== Extracted information ==
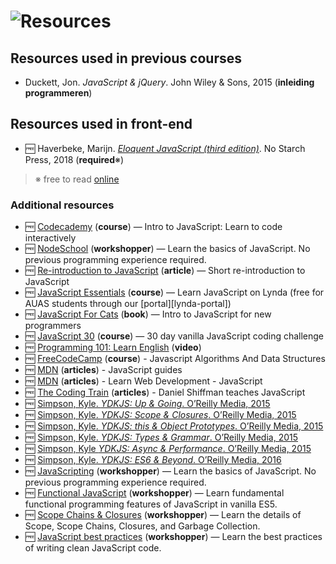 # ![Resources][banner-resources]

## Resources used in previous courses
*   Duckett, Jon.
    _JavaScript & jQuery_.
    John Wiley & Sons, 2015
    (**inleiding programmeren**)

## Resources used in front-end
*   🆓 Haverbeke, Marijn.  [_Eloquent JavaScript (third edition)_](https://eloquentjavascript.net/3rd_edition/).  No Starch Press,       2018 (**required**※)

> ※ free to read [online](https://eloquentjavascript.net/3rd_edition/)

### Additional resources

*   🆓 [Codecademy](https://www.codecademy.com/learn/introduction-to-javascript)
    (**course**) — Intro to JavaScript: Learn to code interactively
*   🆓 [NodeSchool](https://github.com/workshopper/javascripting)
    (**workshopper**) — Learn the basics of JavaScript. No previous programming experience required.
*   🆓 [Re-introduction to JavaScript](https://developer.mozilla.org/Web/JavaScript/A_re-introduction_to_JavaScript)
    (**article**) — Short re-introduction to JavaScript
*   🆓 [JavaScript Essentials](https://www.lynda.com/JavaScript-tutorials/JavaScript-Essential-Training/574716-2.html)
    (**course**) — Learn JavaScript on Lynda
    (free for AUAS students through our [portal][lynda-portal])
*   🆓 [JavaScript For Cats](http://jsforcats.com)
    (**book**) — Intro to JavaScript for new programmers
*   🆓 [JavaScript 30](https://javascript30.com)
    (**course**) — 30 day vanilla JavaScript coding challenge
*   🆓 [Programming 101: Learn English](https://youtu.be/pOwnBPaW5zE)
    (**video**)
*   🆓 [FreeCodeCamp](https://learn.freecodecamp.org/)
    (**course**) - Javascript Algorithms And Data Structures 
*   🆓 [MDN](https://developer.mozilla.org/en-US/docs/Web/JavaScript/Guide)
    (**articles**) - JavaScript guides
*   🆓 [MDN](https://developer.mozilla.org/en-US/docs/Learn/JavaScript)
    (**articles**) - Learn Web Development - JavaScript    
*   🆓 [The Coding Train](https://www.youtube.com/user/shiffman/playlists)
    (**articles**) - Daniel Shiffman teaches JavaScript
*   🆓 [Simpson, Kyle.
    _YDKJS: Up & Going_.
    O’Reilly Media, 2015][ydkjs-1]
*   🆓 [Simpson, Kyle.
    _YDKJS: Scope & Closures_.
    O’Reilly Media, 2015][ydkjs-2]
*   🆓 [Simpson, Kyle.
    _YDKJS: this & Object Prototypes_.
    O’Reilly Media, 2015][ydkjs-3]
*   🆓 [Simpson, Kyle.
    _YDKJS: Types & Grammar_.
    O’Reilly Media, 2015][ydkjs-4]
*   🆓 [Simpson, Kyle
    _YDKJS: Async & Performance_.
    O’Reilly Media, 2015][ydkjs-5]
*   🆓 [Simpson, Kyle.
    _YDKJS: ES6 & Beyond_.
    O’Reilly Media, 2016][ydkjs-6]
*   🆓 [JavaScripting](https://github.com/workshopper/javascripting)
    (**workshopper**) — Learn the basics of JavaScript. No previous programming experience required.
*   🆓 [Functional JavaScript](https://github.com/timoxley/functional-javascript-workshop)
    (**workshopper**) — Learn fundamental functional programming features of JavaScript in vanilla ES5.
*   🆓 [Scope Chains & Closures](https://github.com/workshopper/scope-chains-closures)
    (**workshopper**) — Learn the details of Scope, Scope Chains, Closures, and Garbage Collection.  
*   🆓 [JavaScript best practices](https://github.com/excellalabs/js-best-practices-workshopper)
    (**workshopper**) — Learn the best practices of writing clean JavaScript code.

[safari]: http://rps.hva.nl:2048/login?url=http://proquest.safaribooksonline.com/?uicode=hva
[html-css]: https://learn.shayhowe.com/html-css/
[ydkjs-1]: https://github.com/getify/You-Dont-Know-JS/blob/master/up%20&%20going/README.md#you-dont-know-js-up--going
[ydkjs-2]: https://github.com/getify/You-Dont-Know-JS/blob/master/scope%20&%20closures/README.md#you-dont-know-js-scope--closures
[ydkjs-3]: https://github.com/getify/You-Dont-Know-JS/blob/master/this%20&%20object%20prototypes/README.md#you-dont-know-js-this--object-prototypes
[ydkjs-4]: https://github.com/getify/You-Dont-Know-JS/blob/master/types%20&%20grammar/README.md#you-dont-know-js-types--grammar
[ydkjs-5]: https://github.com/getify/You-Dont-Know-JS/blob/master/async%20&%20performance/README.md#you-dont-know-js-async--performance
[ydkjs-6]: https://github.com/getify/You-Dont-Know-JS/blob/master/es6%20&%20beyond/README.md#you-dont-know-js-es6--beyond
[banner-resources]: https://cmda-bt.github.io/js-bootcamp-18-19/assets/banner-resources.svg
==
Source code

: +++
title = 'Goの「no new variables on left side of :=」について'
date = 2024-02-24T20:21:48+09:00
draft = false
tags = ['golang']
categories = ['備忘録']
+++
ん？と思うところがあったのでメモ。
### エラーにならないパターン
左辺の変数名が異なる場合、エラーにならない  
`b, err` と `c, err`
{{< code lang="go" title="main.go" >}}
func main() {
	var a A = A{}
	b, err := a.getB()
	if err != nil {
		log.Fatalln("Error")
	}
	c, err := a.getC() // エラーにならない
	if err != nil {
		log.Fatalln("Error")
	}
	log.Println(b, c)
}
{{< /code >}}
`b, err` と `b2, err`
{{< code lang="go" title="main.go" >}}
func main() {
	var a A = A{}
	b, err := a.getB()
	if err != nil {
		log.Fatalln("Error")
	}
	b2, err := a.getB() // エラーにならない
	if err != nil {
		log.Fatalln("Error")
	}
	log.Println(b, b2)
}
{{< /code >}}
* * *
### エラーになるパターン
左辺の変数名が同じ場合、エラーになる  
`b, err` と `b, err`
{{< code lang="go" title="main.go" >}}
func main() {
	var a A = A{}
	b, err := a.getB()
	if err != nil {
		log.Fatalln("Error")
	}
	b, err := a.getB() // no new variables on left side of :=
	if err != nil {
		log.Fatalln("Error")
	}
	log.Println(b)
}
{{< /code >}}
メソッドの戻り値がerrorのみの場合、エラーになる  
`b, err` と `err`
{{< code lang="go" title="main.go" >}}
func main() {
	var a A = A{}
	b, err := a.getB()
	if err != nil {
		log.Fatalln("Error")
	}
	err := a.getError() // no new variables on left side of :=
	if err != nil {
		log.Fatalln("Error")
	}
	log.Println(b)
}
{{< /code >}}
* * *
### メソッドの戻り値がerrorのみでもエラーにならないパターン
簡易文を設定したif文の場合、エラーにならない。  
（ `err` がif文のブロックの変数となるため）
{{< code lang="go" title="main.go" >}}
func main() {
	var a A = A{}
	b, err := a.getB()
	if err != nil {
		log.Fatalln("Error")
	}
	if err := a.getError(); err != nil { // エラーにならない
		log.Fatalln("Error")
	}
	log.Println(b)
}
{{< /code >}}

== What to produce ==
In the listing above, find the line containing "(free for AUAS" and the line containing "(**workshopper**) — Learn the best", then retype both and every line between them exactly, with nothing else.

== Expected answer ==
    (free for AUAS students through our [portal][lynda-portal])
*   🆓 [JavaScript For Cats](http://jsforcats.com)
    (**book**) — Intro to JavaScript for new programmers
*   🆓 [JavaScript 30](https://javascript30.com)
    (**course**) — 30 day vanilla JavaScript coding challenge
*   🆓 [Programming 101: Learn English](https://youtu.be/pOwnBPaW5zE)
    (**video**)
*   🆓 [FreeCodeCamp](https://learn.freecodecamp.org/)
    (**course**) - Javascript Algorithms And Data Structures 
*   🆓 [MDN](https://developer.mozilla.org/en-US/docs/Web/JavaScript/Guide)
    (**articles**) - JavaScript guides
*   🆓 [MDN](https://developer.mozilla.org/en-US/docs/Learn/JavaScript)
    (**articles**) - Learn Web Development - JavaScript    
*   🆓 [The Coding Train](https://www.youtube.com/user/shiffman/playlists)
    (**articles**) - Daniel Shiffman teaches JavaScript
*   🆓 [Simpson, Kyle.
    _YDKJS: Up & Going_.
    O’Reilly Media, 2015][ydkjs-1]
*   🆓 [Simpson, Kyle.
    _YDKJS: Scope & Closures_.
    O’Reilly Media, 2015][ydkjs-2]
*   🆓 [Simpson, Kyle.
    _YDKJS: this & Object Prototypes_.
    O’Reilly Media, 2015][ydkjs-3]
*   🆓 [Simpson, Kyle.
    _YDKJS: Types & Grammar_.
    O’Reilly Media, 2015][ydkjs-4]
*   🆓 [Simpson, Kyle
    _YDKJS: Async & Performance_.
    O’Reilly Media, 2015][ydkjs-5]
*   🆓 [Simpson, Kyle.
    _YDKJS: ES6 & Beyond_.
    O’Reilly Media, 2016][ydkjs-6]
*   🆓 [JavaScripting](https://github.com/workshopper/javascripting)
    (**workshopper**) — Learn the basics of JavaScript. No previous programming experience required.
*   🆓 [Functional JavaScript](https://github.com/timoxley/functional-javascript-workshop)
    (**workshopper**) — Learn fundamental functional programming features of JavaScript in vanilla ES5.
*   🆓 [Scope Chains & Closures](https://github.com/workshopper/scope-chains-closures)
    (**workshopper**) — Learn the details of Scope, Scope Chains, Closures, and Garbage Collection.  
*   🆓 [JavaScript best practices](https://github.com/excellalabs/js-best-practices-workshopper)
    (**workshopper**) — Learn the best practices of writing clean JavaScript code.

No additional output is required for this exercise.